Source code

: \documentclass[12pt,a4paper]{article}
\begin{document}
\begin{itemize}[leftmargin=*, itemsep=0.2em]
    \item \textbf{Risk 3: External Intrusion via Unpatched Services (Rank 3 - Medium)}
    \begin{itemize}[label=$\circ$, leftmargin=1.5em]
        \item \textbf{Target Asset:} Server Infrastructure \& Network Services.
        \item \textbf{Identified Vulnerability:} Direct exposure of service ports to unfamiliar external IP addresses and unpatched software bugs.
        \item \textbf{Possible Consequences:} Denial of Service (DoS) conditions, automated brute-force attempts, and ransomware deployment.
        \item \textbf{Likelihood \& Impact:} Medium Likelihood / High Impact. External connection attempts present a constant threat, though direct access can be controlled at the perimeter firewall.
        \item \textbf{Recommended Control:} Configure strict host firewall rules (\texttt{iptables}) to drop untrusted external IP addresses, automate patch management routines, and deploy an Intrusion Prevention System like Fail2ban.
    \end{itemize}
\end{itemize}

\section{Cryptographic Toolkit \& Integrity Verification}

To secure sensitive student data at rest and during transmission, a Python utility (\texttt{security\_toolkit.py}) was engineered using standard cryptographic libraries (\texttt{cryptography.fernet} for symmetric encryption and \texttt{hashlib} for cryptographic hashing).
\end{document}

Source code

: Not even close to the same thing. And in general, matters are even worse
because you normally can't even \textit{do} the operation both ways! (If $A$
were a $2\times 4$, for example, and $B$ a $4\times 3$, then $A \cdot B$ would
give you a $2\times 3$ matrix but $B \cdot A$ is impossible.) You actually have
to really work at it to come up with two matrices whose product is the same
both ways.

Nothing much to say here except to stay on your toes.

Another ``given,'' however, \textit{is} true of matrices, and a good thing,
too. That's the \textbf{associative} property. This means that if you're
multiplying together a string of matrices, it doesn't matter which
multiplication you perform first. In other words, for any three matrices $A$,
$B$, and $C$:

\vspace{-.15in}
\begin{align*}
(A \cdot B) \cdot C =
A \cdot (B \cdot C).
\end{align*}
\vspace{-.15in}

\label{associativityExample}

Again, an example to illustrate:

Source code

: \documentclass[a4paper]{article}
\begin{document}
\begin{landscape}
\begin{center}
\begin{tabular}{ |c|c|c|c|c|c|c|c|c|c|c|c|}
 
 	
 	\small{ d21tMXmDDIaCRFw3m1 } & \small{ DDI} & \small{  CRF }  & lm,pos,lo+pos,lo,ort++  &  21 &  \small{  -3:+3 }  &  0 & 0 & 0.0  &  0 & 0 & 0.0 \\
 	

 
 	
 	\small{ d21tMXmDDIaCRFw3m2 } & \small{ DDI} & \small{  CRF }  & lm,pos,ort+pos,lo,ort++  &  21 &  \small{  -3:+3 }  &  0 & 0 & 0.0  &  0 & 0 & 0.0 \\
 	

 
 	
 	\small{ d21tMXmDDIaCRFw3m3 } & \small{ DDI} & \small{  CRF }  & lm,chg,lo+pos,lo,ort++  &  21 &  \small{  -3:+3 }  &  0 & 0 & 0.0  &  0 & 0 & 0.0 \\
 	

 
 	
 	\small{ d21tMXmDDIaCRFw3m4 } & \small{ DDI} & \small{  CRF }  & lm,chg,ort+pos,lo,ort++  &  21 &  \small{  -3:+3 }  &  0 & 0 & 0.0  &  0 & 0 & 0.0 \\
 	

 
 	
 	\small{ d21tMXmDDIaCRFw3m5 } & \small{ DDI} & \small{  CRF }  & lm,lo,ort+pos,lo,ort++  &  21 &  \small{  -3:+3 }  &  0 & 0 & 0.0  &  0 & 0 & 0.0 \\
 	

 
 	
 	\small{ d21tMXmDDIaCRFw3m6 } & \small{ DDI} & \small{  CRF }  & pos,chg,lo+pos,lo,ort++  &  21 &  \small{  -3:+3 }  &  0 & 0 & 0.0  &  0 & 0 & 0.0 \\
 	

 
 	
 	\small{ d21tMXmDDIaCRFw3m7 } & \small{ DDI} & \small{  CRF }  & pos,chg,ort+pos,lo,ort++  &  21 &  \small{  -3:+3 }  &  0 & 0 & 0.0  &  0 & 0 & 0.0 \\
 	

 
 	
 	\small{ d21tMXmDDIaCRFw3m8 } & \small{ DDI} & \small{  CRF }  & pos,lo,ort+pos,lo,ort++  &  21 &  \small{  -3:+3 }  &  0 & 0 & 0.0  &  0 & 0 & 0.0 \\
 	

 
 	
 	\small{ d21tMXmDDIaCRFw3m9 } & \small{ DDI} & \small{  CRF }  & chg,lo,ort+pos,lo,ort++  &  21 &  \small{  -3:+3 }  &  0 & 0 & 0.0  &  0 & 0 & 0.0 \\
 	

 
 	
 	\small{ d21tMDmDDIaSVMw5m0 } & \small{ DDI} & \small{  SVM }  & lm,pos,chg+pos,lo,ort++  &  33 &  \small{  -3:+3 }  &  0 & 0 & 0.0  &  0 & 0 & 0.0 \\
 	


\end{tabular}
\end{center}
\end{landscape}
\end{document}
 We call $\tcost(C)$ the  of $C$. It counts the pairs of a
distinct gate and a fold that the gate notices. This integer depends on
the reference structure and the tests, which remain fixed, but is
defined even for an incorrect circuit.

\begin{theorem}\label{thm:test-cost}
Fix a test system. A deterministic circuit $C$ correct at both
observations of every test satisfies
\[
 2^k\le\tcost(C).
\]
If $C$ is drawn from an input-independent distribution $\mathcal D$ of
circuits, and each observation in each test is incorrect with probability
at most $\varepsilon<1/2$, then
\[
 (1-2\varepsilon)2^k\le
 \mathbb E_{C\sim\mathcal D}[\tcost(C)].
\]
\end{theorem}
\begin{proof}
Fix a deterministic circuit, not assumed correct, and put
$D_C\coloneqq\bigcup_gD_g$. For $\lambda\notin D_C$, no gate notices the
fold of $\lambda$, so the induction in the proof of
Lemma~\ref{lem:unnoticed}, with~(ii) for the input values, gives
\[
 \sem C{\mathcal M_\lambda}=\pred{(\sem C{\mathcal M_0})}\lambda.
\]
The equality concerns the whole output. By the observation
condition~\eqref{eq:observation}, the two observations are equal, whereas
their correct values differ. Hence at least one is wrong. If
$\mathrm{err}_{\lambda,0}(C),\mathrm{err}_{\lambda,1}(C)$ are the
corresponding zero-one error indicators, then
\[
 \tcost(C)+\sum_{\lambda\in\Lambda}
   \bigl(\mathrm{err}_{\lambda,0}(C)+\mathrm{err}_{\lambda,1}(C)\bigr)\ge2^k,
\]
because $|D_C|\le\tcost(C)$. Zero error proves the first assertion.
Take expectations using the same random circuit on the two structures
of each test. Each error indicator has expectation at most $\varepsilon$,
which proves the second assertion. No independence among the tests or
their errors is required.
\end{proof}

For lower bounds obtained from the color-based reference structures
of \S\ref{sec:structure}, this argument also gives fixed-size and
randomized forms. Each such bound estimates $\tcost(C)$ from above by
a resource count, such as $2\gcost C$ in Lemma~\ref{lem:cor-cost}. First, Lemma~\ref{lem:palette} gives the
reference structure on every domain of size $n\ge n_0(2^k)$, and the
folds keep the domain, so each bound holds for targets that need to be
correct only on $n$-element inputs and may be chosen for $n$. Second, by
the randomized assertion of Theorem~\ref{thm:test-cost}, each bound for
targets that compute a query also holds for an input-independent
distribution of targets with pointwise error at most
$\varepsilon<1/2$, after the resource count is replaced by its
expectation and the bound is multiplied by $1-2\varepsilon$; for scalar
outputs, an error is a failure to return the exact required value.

[Work required] Extract all lines of the records above that include "proves".

[Task answer]
because $|D_C|\le\tcost(C)$. Zero error proves the first assertion.
which proves the second assertion. No independence among the tests or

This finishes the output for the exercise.